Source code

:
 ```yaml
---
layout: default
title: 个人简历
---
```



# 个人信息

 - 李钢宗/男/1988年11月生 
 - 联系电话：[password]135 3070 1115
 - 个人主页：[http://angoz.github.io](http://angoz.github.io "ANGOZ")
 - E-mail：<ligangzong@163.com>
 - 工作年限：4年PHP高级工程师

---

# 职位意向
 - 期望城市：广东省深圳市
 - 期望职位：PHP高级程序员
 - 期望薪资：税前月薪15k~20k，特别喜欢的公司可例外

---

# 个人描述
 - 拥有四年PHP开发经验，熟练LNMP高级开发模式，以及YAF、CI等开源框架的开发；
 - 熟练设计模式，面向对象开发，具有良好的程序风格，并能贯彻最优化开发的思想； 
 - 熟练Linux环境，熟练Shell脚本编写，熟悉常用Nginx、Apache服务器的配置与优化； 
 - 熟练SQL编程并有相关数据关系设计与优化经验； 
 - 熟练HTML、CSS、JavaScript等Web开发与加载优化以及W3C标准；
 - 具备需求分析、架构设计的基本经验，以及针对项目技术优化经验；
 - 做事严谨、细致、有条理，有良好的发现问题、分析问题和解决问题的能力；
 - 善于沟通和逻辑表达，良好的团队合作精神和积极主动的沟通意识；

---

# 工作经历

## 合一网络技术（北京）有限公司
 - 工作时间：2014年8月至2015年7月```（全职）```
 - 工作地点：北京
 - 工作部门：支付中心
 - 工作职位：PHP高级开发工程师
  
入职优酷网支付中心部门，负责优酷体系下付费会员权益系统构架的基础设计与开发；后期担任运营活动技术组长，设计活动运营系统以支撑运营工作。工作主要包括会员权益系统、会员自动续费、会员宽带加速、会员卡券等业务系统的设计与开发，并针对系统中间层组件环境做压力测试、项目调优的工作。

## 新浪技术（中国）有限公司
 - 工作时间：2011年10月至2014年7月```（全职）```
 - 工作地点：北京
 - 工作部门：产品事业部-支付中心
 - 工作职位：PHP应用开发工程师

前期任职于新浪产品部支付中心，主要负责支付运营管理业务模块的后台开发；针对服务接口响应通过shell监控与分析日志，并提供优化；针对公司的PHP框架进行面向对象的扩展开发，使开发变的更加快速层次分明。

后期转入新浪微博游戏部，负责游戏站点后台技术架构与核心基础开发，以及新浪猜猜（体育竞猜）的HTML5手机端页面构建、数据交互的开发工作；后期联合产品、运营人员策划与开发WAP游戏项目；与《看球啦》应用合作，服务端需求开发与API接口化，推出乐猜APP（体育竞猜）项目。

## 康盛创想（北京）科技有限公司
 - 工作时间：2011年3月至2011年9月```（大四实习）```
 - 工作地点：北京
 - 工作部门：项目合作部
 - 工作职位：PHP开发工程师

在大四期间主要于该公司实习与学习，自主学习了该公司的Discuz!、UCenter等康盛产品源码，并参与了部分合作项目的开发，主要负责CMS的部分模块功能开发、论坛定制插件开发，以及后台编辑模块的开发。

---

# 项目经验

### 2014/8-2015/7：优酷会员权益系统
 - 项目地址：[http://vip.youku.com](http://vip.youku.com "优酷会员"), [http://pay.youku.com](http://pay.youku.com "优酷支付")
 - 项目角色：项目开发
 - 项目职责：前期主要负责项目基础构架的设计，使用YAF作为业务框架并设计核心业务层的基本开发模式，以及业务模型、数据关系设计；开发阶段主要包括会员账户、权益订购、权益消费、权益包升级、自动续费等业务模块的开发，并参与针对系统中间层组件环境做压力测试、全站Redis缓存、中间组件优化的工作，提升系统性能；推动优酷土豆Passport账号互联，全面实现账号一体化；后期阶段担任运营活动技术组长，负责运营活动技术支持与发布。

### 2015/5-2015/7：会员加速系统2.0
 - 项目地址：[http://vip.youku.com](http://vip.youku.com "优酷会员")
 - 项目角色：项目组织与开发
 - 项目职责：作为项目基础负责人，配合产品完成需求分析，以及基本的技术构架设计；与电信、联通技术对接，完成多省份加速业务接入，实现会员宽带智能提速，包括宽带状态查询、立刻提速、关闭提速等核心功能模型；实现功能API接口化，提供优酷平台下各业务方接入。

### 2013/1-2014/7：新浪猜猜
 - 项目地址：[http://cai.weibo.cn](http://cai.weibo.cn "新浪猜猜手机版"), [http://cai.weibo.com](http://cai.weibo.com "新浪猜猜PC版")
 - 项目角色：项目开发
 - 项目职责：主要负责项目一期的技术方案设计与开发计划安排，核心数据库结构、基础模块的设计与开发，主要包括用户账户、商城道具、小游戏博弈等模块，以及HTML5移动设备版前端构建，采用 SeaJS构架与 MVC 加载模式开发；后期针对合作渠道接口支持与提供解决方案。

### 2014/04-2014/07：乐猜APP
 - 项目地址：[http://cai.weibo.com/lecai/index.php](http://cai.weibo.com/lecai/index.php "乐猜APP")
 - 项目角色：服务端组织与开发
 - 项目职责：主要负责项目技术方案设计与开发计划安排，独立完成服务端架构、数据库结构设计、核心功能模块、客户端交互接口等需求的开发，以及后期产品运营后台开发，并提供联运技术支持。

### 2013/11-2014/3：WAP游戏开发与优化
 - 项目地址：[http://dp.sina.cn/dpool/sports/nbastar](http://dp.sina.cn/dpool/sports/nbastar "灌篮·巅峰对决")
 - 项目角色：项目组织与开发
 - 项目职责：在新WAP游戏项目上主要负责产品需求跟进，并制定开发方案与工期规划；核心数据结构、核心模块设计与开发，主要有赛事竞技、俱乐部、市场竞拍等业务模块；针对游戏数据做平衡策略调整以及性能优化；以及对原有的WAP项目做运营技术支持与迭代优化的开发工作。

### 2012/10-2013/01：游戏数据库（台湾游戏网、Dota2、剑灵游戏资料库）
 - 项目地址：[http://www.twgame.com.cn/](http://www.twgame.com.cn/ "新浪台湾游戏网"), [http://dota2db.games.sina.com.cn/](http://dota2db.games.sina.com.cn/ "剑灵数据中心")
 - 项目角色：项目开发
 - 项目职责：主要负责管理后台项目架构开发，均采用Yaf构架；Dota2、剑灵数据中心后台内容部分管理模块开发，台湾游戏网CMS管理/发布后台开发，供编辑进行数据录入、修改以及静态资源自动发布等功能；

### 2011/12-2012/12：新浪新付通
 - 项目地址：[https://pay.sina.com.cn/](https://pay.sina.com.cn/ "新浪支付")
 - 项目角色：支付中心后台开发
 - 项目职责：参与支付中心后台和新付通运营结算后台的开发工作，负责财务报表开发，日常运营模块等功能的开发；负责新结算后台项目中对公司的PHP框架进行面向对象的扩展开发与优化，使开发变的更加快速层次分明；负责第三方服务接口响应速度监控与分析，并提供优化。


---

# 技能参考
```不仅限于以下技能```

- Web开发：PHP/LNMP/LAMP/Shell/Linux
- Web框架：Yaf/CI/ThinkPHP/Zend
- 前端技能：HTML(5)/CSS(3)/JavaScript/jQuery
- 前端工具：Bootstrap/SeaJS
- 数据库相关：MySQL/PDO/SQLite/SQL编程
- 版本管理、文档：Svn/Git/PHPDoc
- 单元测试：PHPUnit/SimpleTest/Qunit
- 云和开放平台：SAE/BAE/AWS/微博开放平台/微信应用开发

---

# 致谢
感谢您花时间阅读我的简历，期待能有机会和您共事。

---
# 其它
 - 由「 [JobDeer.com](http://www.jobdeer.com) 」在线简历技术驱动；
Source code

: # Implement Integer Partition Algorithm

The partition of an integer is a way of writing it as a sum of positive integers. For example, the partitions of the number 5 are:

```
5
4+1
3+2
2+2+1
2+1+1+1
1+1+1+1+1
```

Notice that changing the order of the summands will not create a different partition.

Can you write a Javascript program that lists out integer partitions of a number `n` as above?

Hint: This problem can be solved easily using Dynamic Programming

::::::::

# [WHAT YOU NEED TO DO]
Pull every line containing the word "weibo" out of the entries above.

# [RESULT OF THE EXERCISE]
 - 项目地址：[http://cai.weibo.cn](http://cai.weibo.cn "新浪猜猜手机版"), [http://cai.weibo.com](http://cai.weibo.com "新浪猜猜PC版")
 - 项目地址：[http://cai.weibo.com/lecai/index.php](http://cai.weibo.com/lecai/index.php "乐猜APP")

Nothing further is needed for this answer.